2022-03-06
StarCraft was fun as long as I played against friends (I always lost, but remind me sometime to share the anecdote of the one exception).
Back in high school there were some six or seven guys I used to play with between classes. I was always the worst player by far. When playing against the AI I would beat one opponent hands down but be completely crushed against two. The contrast here is that most of the others would regularly beat three AI opponents or more. In our games against each other I was so bad that nobody was even interested in being allied with me; I was just a footnote on the field. Someone to run over as they passed by. I still loved our games. The banter was great fun.
This was pretty much the only multiplayer experience I had of StarCraft until one time in Sydney during my backpacking days. A bunch of us had gone out for a night and for some inexplicable reason me and another guy started talking games and I confessed that I loved StarCraft but was absolute and utter crap at it.
He considered himself a good player and convinced me to hit an internet café later that night to play a match. We chose a big map: eight starting zones and just as many close expansion points. No AI, just me and him. He was playing as Terran and I as Protoss, our favourite factions respectively.
I was nervous as hell, convinced that he would rush me any minute. Subsequently I generated a handful of Zealots as fast as I could, and also sent out Drones to several corners of the map just to have a chance to rebuild when he inevitably razed my original base.
Here's where I started to get confused. With my Drones acting as scouts of sorts I soon found his starting base, and saw that not only did he have quite few military units (only a few Marines), but he had also held back on creating more SCVs. This severely hampered the rate at which he could mine resources. On top of that he'd spent some resources on buildings that aren't really relevant that early in the game. And he hadn't expanded at all, not even to the closest location.
I didn't understand his strategy, but he'd been really confident of his ability before the game so I figured I'd wait and see what was going on.

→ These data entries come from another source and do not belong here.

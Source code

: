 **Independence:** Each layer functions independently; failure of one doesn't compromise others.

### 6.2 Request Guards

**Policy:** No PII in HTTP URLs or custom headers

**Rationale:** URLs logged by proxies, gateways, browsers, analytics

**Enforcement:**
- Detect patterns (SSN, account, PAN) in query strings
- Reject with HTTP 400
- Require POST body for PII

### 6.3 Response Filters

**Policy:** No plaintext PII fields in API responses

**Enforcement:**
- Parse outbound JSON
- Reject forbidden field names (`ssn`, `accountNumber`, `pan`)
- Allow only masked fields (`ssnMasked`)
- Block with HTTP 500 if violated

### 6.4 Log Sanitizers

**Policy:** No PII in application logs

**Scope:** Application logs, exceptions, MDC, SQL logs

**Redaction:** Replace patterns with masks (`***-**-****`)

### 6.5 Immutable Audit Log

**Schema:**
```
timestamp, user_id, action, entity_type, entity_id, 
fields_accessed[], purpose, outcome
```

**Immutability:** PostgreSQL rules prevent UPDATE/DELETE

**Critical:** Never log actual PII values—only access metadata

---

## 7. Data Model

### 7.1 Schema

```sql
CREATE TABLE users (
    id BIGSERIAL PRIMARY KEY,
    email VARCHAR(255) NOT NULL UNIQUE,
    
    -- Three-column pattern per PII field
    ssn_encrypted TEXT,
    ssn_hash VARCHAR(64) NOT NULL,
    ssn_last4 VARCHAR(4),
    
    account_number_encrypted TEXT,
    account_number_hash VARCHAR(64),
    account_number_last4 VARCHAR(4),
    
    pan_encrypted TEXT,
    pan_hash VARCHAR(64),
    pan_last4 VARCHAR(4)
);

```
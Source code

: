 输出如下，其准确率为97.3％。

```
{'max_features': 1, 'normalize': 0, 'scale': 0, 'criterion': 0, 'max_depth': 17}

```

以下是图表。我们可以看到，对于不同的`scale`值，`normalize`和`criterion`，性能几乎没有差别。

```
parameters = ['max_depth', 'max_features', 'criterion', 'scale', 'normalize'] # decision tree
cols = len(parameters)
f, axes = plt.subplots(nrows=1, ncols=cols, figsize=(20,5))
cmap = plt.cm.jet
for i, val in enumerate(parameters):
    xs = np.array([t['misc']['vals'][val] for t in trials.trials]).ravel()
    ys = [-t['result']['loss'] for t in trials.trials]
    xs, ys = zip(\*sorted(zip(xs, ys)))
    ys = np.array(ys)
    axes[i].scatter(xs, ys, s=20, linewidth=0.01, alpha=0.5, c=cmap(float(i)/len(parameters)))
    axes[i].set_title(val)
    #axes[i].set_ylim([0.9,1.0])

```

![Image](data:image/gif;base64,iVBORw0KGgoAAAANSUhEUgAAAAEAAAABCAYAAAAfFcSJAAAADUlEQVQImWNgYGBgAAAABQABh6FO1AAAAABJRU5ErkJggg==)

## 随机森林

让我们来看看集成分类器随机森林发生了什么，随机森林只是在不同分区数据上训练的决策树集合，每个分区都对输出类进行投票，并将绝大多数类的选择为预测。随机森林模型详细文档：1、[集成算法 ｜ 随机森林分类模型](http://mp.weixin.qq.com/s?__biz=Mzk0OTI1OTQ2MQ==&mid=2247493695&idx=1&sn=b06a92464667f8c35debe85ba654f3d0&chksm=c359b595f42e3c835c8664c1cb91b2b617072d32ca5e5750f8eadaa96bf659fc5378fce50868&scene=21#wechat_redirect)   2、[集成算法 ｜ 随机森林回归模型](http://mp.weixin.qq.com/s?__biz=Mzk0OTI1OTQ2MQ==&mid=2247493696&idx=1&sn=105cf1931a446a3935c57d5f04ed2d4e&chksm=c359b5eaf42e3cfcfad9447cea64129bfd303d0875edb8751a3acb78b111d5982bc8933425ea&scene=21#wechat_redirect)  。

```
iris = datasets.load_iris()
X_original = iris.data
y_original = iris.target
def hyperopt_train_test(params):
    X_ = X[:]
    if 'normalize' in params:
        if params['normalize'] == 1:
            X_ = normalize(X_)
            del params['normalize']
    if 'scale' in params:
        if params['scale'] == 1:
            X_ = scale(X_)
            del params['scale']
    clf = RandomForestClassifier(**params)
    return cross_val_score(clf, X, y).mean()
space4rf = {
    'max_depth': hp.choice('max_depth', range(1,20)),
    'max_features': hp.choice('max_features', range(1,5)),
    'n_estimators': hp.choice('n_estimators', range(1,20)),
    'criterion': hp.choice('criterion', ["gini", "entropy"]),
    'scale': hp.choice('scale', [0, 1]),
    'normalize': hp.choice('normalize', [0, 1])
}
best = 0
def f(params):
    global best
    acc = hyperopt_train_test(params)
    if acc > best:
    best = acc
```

My expansion had soon grown to something like four extra Nexuses and was amassing resources at a furious pace. Now, in any strategy game hoarding resources is bad. It just shows that you aren't producing buildings and units fast enough. I didn't fall into that trap: I produced Zealots, Dragoons, more Drones and Pylons.
Meanwhile he wasn't really making much progress. I almost forgot about his little corner. Then he sent a wave of Marines and Firebats, inevitably running into a large force of Zealots and Dragoons and being summarily crushed. At that point I felt like I'd seen enough of his strategy and decided to go on the offensive. I sent in a number of full groups of military units, quickly killing off all of his units and starting to hit the buildings.
Terran buildings can fly, albeit slowly, and he used this ability to try to escape. That, however, doesn't work so well when you're entirely surrounded by dozens of units in all directions.
He didn't speak to me all the way back to the hostel.